If you’re in e-commerce, chances are you’ve been told to track your returning customer rate. On the surface, it sounds like a retention metric – a measure of how well you’re keeping customers coming back.
But here’s the truth: it’s not about retention at all.
Let’s break it down properly, with a few real-world examples to make it clear.
How to Calculate Returning Customer Rate
Before we pull it apart, it helps to be precise about what the number is.
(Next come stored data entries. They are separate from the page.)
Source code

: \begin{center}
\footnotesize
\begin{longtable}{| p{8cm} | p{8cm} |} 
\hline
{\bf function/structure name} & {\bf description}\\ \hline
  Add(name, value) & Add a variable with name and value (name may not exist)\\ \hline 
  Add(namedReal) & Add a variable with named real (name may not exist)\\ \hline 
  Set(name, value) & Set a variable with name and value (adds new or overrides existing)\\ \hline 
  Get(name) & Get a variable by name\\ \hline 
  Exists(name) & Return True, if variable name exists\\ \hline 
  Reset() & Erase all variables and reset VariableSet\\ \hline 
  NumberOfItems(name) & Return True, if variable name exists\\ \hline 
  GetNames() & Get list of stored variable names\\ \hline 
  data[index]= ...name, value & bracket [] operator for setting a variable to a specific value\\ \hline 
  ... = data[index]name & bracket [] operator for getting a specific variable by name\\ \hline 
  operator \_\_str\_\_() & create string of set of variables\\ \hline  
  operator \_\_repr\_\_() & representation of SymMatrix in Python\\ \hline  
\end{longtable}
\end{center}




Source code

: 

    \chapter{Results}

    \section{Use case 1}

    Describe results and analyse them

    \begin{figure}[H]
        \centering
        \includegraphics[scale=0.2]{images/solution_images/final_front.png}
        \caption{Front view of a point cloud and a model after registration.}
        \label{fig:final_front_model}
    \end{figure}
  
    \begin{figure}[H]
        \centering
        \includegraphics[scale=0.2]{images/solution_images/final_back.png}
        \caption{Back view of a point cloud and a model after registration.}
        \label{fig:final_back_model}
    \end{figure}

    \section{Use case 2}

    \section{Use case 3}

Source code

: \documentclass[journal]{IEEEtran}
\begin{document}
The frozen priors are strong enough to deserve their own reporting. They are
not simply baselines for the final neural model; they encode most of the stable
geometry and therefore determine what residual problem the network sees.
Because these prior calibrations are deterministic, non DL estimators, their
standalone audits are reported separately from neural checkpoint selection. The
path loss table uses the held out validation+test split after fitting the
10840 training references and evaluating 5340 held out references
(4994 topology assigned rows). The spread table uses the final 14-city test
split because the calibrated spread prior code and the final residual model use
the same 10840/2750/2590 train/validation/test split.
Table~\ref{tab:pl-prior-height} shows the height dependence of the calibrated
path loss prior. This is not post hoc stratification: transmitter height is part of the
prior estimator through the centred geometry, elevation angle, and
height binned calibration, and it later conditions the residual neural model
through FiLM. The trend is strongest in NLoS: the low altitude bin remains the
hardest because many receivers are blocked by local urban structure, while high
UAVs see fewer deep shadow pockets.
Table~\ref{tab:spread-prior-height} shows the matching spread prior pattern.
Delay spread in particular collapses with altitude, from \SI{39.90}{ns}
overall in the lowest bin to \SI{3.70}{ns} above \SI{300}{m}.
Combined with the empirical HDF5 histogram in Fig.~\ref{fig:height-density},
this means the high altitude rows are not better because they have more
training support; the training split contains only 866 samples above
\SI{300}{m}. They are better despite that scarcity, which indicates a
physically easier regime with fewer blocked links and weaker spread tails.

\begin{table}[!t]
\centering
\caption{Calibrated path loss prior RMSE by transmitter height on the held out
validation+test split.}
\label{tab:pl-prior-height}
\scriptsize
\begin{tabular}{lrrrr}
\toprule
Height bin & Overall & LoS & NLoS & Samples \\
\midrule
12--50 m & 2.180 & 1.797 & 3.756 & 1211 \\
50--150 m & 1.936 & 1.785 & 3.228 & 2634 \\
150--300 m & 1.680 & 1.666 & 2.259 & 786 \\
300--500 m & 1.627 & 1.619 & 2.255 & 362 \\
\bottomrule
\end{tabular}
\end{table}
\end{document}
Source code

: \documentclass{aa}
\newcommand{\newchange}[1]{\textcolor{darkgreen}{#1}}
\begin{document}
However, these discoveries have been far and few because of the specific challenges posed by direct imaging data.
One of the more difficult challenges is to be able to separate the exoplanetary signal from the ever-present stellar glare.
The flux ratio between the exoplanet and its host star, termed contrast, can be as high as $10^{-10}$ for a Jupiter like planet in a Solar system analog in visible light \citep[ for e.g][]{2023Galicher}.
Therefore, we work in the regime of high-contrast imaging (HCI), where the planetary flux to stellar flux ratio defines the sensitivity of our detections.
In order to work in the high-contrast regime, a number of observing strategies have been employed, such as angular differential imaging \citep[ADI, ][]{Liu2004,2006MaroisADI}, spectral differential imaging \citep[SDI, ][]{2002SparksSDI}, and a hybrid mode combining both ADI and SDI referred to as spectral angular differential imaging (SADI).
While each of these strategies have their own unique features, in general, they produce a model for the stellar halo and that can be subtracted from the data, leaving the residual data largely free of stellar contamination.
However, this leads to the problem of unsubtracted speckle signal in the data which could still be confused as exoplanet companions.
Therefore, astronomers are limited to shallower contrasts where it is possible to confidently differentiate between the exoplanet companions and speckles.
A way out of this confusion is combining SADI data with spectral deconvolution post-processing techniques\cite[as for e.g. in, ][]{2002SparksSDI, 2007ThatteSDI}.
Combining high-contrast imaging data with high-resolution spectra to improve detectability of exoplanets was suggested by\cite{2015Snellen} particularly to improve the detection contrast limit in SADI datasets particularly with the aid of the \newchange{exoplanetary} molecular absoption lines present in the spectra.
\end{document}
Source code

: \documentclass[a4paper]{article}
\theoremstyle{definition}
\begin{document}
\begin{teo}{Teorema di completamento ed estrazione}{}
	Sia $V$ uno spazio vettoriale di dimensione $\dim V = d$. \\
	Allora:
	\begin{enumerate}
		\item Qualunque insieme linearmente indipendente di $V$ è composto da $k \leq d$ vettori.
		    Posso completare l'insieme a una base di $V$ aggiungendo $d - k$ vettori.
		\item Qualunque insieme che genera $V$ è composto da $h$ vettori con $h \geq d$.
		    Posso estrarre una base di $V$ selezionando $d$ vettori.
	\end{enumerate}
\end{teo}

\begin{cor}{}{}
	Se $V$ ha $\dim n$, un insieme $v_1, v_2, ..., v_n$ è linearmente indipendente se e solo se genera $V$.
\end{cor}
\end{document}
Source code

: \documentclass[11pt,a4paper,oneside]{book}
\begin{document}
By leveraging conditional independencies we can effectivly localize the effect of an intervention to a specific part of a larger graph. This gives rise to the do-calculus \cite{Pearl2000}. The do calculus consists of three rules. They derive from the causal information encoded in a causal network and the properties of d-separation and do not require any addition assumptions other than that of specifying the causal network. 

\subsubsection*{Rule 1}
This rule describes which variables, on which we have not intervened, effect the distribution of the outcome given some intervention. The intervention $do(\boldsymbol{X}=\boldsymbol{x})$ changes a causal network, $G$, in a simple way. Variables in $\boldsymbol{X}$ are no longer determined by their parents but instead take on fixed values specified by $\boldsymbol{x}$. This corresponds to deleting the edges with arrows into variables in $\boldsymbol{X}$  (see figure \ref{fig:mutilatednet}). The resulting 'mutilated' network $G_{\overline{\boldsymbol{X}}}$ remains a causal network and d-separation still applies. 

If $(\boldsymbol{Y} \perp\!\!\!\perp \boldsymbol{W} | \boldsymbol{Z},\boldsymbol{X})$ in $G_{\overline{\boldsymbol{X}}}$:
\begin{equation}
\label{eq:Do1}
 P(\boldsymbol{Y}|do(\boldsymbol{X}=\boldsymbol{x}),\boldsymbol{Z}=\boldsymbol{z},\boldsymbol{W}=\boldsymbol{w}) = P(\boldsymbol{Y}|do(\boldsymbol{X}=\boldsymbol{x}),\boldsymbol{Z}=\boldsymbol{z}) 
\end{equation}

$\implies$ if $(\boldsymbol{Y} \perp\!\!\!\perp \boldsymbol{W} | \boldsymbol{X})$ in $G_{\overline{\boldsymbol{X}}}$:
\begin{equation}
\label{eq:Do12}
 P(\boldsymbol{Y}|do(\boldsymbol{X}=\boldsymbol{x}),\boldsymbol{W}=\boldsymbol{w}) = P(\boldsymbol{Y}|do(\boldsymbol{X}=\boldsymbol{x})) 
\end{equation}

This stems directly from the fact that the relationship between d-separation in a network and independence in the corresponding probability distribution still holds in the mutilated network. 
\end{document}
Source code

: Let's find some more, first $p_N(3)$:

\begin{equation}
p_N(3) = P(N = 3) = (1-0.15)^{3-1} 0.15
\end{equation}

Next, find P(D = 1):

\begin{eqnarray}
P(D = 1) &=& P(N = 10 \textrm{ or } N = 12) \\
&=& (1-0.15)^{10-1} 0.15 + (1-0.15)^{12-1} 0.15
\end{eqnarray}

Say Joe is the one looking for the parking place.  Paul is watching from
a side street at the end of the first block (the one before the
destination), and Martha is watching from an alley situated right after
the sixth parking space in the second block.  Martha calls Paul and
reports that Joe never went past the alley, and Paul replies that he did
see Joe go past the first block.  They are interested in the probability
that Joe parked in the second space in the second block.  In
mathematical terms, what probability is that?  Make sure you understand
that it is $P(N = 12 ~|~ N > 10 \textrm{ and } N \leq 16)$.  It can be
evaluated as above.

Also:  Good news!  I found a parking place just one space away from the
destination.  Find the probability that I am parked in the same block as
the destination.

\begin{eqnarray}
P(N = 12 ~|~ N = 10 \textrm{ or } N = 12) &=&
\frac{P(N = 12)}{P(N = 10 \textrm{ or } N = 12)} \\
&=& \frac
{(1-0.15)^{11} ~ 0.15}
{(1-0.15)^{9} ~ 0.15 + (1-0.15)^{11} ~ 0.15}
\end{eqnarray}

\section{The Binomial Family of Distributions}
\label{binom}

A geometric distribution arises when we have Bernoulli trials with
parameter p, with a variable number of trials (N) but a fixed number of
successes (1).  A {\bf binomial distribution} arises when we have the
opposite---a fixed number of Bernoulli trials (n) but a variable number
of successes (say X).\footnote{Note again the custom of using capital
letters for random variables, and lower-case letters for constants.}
Your returning customer rate (sometimes called customer return rate or repeat customer rate) is the percentage of customers in a given period who have bought from you before. The formula is:
Returning customer rate = (returning customers ÷ total customers) × 100
Say you had 1,000 customers place an order this month, and 300 of them had bought from you at least once before. Your returning customer rate is 300 ÷ 1,000 × 100 = 30%.
That’s the definition Shopify and most analytics tools use, and it’s worth noting one subtlety: this is the percentage of customers who are repeat buyers, not the percentage of orders. Those two numbers drift apart quickly, because your most loyal buyers tend to order more often. If you measure returning orders instead of returning customers, the figure looks flattering – a small clutch of superfans can carry a big chunk of your order volume. When you compare notes with someone else’s “return rate”, always check which one they mean.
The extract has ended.